I guess people don't read before they make suggestions. The Obama platform specifically cited increased access to Government information as an important goal of his administration. And open access is generally the norm at the USGS. I believe it is by law that USGS-collected data cannot be copyrighted and is free (libre) for any use. Unfortunately, there are so many snafus related to the free (gratis) problem that the bureaucrats get stuck in a tailspin. The past eight years, the Department of Interior has operated under a mantra of "we must become like a commercial operation" because, as we all know, the market is always right... right? We also have the technical issue of USGS data is not in shapefile format because of the magnitude of the data and the diversity of the data types.

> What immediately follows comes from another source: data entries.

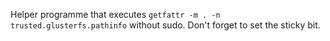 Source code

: Helper programme that executes `getfattr -m . -n trusted.glusterfs.pathinfo` without sudo.
Don't forget to set the sticky bit.
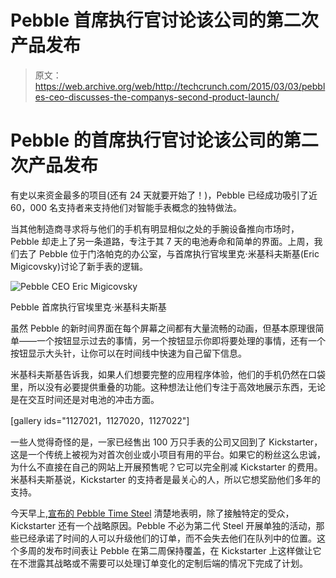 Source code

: # Pebble 首席执行官讨论该公司的第二次产品发布

> 原文：<https://web.archive.org/web/http://techcrunch.com/2015/03/03/pebbles-ceo-discusses-the-companys-second-product-launch/>

# Pebble 的首席执行官讨论该公司的第二次产品发布

有史以来资金最多的项目(还有 24 天就要开始了！)，Pebble 已经成功吸引了近 60，000 名支持者来支持他们对智能手表概念的独特做法。

当其他制造商寻求将与他们的手机有明显相似之处的手腕设备推向市场时，Pebble 却走上了另一条道路，专注于其 7 天的电池寿命和简单的界面。上周，我们去了 Pebble 位于门洛帕克的办公室，与首席执行官埃里克·米基科夫斯基(Eric Migicovsky)讨论了新手表的逻辑。

![Pebble CEO Eric Migicovsky](img/3f9c72d07c1e891af6df3f1d69a8d2b9.png)

Pebble 首席执行官埃里克·米基科夫斯基

虽然 Pebble 的新时间界面在每个屏幕之间都有大量流畅的动画，但基本原理很简单——一个按钮显示过去的事情，另一个按钮显示你即将要处理的事情，还有一个按钮显示大头针，让你可以在时间线中快速为自己留下信息。

米基科夫斯基告诉我，如果人们想要完整的应用程序体验，他们的手机仍然在口袋里，所以没有必要提供重叠的功能。这种想法让他们专注于高效地展示东西，无论是在交互时间还是对电池的冲击方面。

[gallery ids="1127021，1127020，1127022"]

一些人觉得奇怪的是，一家已经售出 100 万只手表的公司又回到了 Kickstarter，这是一个传统上被视为对首次创业或小项目有用的平台。如果它的粉丝这么忠诚，为什么不直接在自己的网站上开展预售呢？它可以完全削减 Kickstarter 的费用。米基科夫斯基说，Kickstarter 的支持者是最关心的人，所以它想奖励他们多年的支持。

今天早上,[宣布的 Pebble Time Steel](https://web.archive.org/web/20230316051557/https://techcrunch.com/2015/03/03/pebble-time-steel-and-smartstraps/) 清楚地表明，除了接触特定的受众，Kickstarter 还有一个战略原因。Pebble 不必为第二代 Steel 开展单独的活动，那些已经承诺了时间的人可以升级他们的订单，而不会失去他们在队列中的位置。这个多周的发布时间表让 Pebble 在第二周保持覆盖，在 Kickstarter 上这样做让它在不泄露其战略或不需要可以处理订单变化的定制后端的情况下完成了计划。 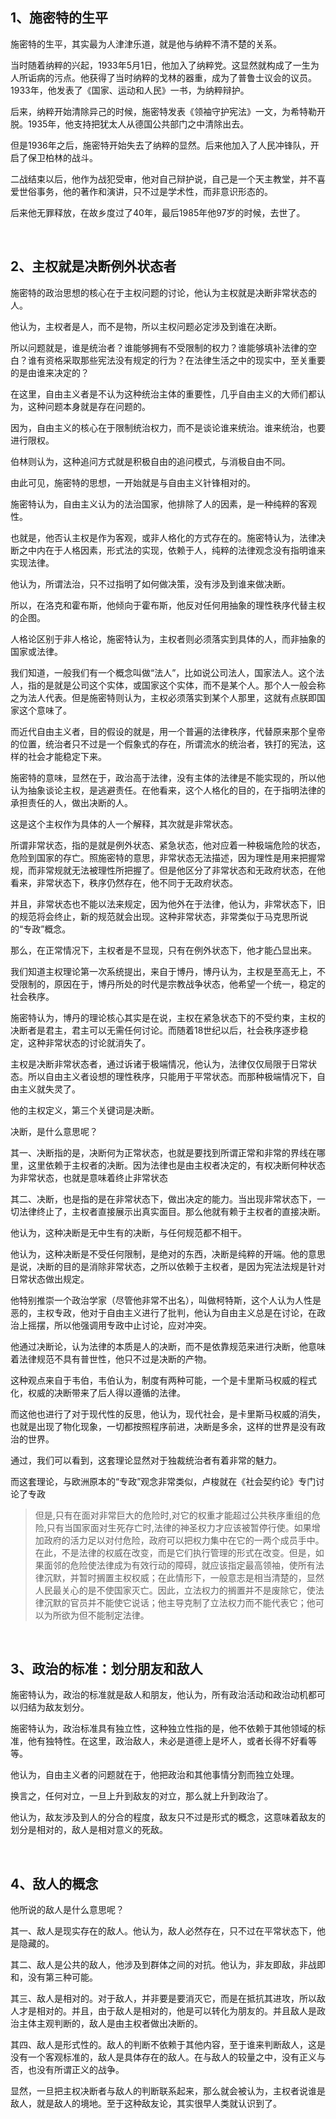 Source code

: <h2>1、施密特的生平</h2><p data-pid="5xnueccW">施密特的生平，其实最为人津津乐道，就是他与纳粹不清不楚的关系。</p><p data-pid="Kxh0K_9-">当时随着纳粹的兴起，1933年5月1日，他加入了纳粹党。这显然就构成了一生为人所诟病的污点。他获得了当时纳粹的戈林的器重，成为了普鲁士议会的议员。1933年，他发表了《国家、运动和人民》一书，为纳粹辩护。</p><p data-pid="DTAbqbmB">后来，纳粹开始清除异己的时候，施密特发表《领袖守护宪法》一文，为希特勒开脱。1935年，他支持把犹太人从德国公共部门之中清除出去。</p><p data-pid="caGlmiOq">但是1936年之后，施密特开始失去了纳粹的显然。后来他加入了人民冲锋队，开启了保卫柏林的战斗。</p><p data-pid="rl9pbvRK">二战结束以后，他作为战犯受审，他对自己辩护说，自己是一个天主教堂，并不喜爱世俗事务，他的著作和演讲，只不过是学术性，而非意识形态的。</p><p data-pid="YSEFFxqQ">后来他无罪释放，在故乡度过了40年，最后1985年他97岁的时候，去世了。</p><p><br></p><h2>2、主权就是决断例外状态者</h2><p data-pid="sKo2C1Ik">施密特的政治思想的核心在于主权问题的讨论，他认为主权就是决断非常状态的人。</p><p data-pid="B9BhwxsT">他认为，主权者是人，而不是物，所以主权问题必定涉及到谁在决断。</p><p data-pid="yaE8UMO2">所以问题就是，谁是统治者？谁能够拥有不受限制的权力？谁能够填补法律的空白？谁有资格采取那些宪法没有规定的行为？在法律生活之中的现实中，至关重要的是由谁来决定的？</p><p data-pid="xVypbmDu">在这里，自由主义者是不认为这种统治主体的重要性，几乎自由主义的大师们都认为，这种问题本身就是存在问题的。</p><p data-pid="Kw3Nz2go">因为，自由主义的核心在于限制统治权力，而不是谈论谁来统治。谁来统治，也要进行限权。</p><p data-pid="ILKtI9Nw">伯林则认为，这种追问方式就是积极自由的追问模式，与消极自由不同。</p><p data-pid="t8XMQTke">由此可见，施密特的思想，一开始就是与自由主义针锋相对的。</p><p data-pid="1DRaTO1C">施密特认为，自由主义认为的法治国家，他排除了人的因素，是一种纯粹的客观性。</p><p data-pid="BPTz-NvA">也就是，他否认主权是作为客观，或非人格化的方式存在的。施密特认为，法律决断之中内在于人格因素，形式法的实现，依赖于人，纯粹的法律观念没有指明谁来实现法律。</p><p data-pid="yQJvoCl3">他认为，所谓法治，只不过指明了如何做决策，没有涉及到谁来做决断。</p><p data-pid="TTmHTsZr">所以，在洛克和霍布斯，他倾向于霍布斯，他反对任何用抽象的理性秩序代替主权的企图。</p><p data-pid="CleL7URd">人格论区别于非人格论，施密特认为，主权者则必须落实到具体的人，而非抽象的国家或法律。</p><p data-pid="v7ebvjbe">我们知道，一般我们有一个概念叫做“法人”，比如说公司法人，国家法人。这个法人，指的是就是公司这个实体，或国家这个实体，而不是某个人。那个人一般会称之为法人代表。但是施密特则认为，主权必须落实到某个人那里，这就有点朕即国家这个意味了。</p><p data-pid="LTY4uIYB">而近代自由主义者，目的假设的就是，用一个普遍的法律秩序，代替原来那个皇帝的位置，统治者只不过是一个假象式的存在，所谓流水的统治者，铁打的宪法，这样的社会才能稳定下来。</p><p data-pid="QiNTUnB9">施密特的意味，显然在于，政治高于法律，没有主体的法律是不能实现的，所以他认为抽象谈论主权，是逃避责任。在他看来，这个人格化的目的，在于指明法律的承担责任的人，做出决断的人。</p><p data-pid="tghEySDM">这是这个主权作为具体的人一个解释，其次就是非常状态。</p><p data-pid="avVPnkCu">所谓非常状态，指的是就是例外状态、紧急状态，他对应着一种极端危险的状态，危险到国家的存亡。照施密特的意思，非常状态无法描述，因为理性是用来把握常规，而非常规就无法被理性所把握了。但是他区分了非常状态和无政府状态，在他看来，非常状态下，秩序仍然存在，他不同于无政府状态。</p><p data-pid="WRnVHi-X">并且，非常状态也不能以法来规定，因为他外在于法律，他认为，非常状态下，旧的规范将会终止，新的规范就会出现。这种非常状态，非常类似于马克思所说的“专政”概念。</p><p data-pid="Fu7k-eTN">那么，在正常情况下，主权者是不显现，只有在例外状态下，他才能凸显出来。</p><p data-pid="4lRDr1uH">我们知道主权理论第一次系统提出，来自于博丹，博丹认为，主权是至高无上，不受限制的，原因在于，博丹所处的时代是宗教战争状态，他希望一个统一，稳定的社会秩序。</p><p data-pid="y8WLj6WU">施密特认为，博丹的理论核心其实是在说，主权在紧急状态下的不受约束，主权的决断者是君主，君主可以无需任何讨论。而随着18世纪以后，社会秩序逐步稳定，这种非常状态的讨论就消失了。</p><p data-pid="BGLEamJX">主权是决断非常状态者，通过诉诸于极端情况，他认为，法律仅仅局限于日常状态。所以自由主义者设想的理性秩序，只能用于平常状态。而那种极端情况下，自由主义就失灵了。</p><p data-pid="_U5yHJHP">他的主权定义，第三个关键词是决断。</p><p data-pid="W_HuyJ5V">决断，是什么意思呢？</p><p data-pid="IjttKIuI">其一、决断指的是，决断何为正常状态，也就是要找到所谓正常和非常的界线在哪里，这里依赖于主权者的决断。因为法律也是由主权者决定的，有权决断何种状态为非常状态，也就是意味着终止非常状态</p><p data-pid="iHQd9bhU">其二、决断，也是指的是在非常状态下，做出决定的能力。当出现非常状态下，一切法律终止了，主权者直接展示出真实面目。那么他就有赖于主权者的直接决断。</p><p data-pid="1jnbQqaU">他认为，这种决断是无中生有的决断，与任何规范都不相干。</p><p data-pid="bKl7tMSc">他认为，这种决断是不受任何限制，是绝对的东西，决断是纯粹的开端。他的意思是说，决断的目的是消除非常状态，之所以依赖于主权者，是因为宪法法规是针对日常状态做出规定。</p><p data-pid="W-TnxkWY">他特别推崇一个政治学家（尽管他非常不出名），叫做柯特斯，这个人认为人性是恶的，主权专政，他对于自由主义进行了批判，他认为自由主义总是在讨论，在政治上摇摆，所以他强调用专政中止讨论，应对冲突。</p><p data-pid="_F5u4130">他通过决断论，认为法律的本质是人的决断，而不是依靠规范来进行决断，他意味着法律规范不具有普世性，他只不过是决断的产物。</p><p data-pid="Cf8bfT3y">这种观点来自于韦伯，韦伯认为，制度有两种可能，一个是卡里斯马权威的程式化，权威的决断带来了后人得以遵循的法律。</p><p data-pid="MLemnB00">而这他也进行了对于现代性的反思，他认为，现代社会，是卡里斯马权威的消失，也就是出现了物化现象，一切都按照程序前进，决断是多余，这样的世界是没有政治的世界。</p><p data-pid="iTx91w2H">通过，我们可以看到，这套理论显然对于独裁统治者有着非常的魅力。</p><p data-pid="G18-TRjl">而这套理论，与欧洲原本的“专政”观念非常类似，卢梭就在《社会契约论》专门讨论了专政</p><blockquote data-pid="emXXtsYa">但是,只有在面对非常巨大的危险时,对它的权重才能超过公共秩序重组的危险,只有当国家面对生死存亡时,法律的神圣权力才应该被暂停行使。如果增加政府的活力足以对付危险，政府可以把权力集中在它的一两个成员手中。在此，不是法律的权威在改变，而是它们执行管理的形式在改变。但是，如果面邻的危险使法律成为有效行动的障碍，就应该指定最高领袖，使所有法律沉默，并暂时搁置主权权威；在此情形下，一般意志是相当清楚的，显然人民最关心的是不使国家灭亡。因此，立法权力的搁置并不是废除它，使法律沉默的官员并不能使它说话；他主导克制了立法权力而不能代表它；他可以为所欲为但不能制定法律。</blockquote><p><br></p><h2>3、政治的标准：划分朋友和敌人</h2><p data-pid="HCvXxRJs">施密特认为，政治的标准就是敌人和朋友，他认为，所有政治活动和政治动机都可以归结为敌友划分。</p><p data-pid="Ahv3YwXA">施密特认为，政治标准具有独立性，这种独立性指的是，他不依赖于其他领域的标准，他有独特性。在这里，政治敌人，未必是道德上是坏人，或者长得不好看等等。</p><p data-pid="vZ4tAH7B">他认为，自由主义者的问题就在于，他把政治和其他事情分割而独立处理。</p><p data-pid="q0BnMMlU">换言之，任何对立，一旦上升到敌友的对立，那么就上升到政治了。</p><p data-pid="-JAbzj65">他认为，敌友涉及到人的分合的程度，敌友只不过是形式的概念，这意味着敌友的划分是相对的，敌人是相对意义的死敌。</p><p><br></p><h2>4、敌人的概念</h2><p data-pid="_1RGMCu3">他所说的敌人是什么意思呢？</p><p data-pid="PYdDhkvq">其一、敌人是现实存在的敌人。他认为，敌人必然存在，只不过在平常状态下，他是隐藏的。</p><p data-pid="ZnA3EMvA">其二、敌人是公共的敌人，他涉及到群体之间的对抗。他认为，非友即敌，非战即和，没有第三种可能。</p><p data-pid="aoW680fU">其三、敌人是相对的。对于敌人，并非要是要消灭它，而是在抵抗其进攻，所以敌人才是相对的。并且，由于敌人是相对的，他是可以转化为朋友的。并且敌人是政治主体主观判断的，敌人是由主权者做出决断的。</p><p data-pid="F006iEly">其四、敌人是形式性的。敌人的判断不依赖于其他内容，至于谁来判断敌人，这是没有一个客观标准的，敌人是具体存在的敌人。在与敌人的较量之中，没有正义与否，也没有所谓正义的战争。</p><p data-pid="FhHjog36">显然，一旦把主权决断者与敌人的判断联系起来，那么就会被认为，主权者说谁是敌人，就是敌人的境地。至于这种敌友论，其实很早人类就认识到了。</p><p></p>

Most of the data is stored as custom geodatabases, sometimes centralized but frequently distributed. Providing service endpoints is easier than shapefiles, especially for the centralized geodatabases - all we have to do is front-end the database with the appropriate protocol. The Seamless server (http://seamless.usgs.gov/website/seamless/viewer.htm) already provides shapefile downloads. But because of the way the data is stored at the USGS, it must first be extracted from the databases and then turned into a shapefile. The debate, really, is: would you rather the USGS spend your tax dollars maintaining a database structure (i.e., independent shapefiles like "transportation for Colorado") that doesn't fit the Survey's own internal needs for its mission of furthering environment science? In the past, the USGS charged for data delivery to help compensate for this difference between internal and external data format needs. Of course, if you take this to the next step, you get the FGDC and SDTS. I won't embarrass myself by going there... I'd suggest, in addition to righting Udall, also CC: that other famous Colorado politician, Ken Salazar, the incoming Secretary of the Interior. Salazar's role is in interpreting administrative guidelines into policy for the USGS and the rest of the DOI.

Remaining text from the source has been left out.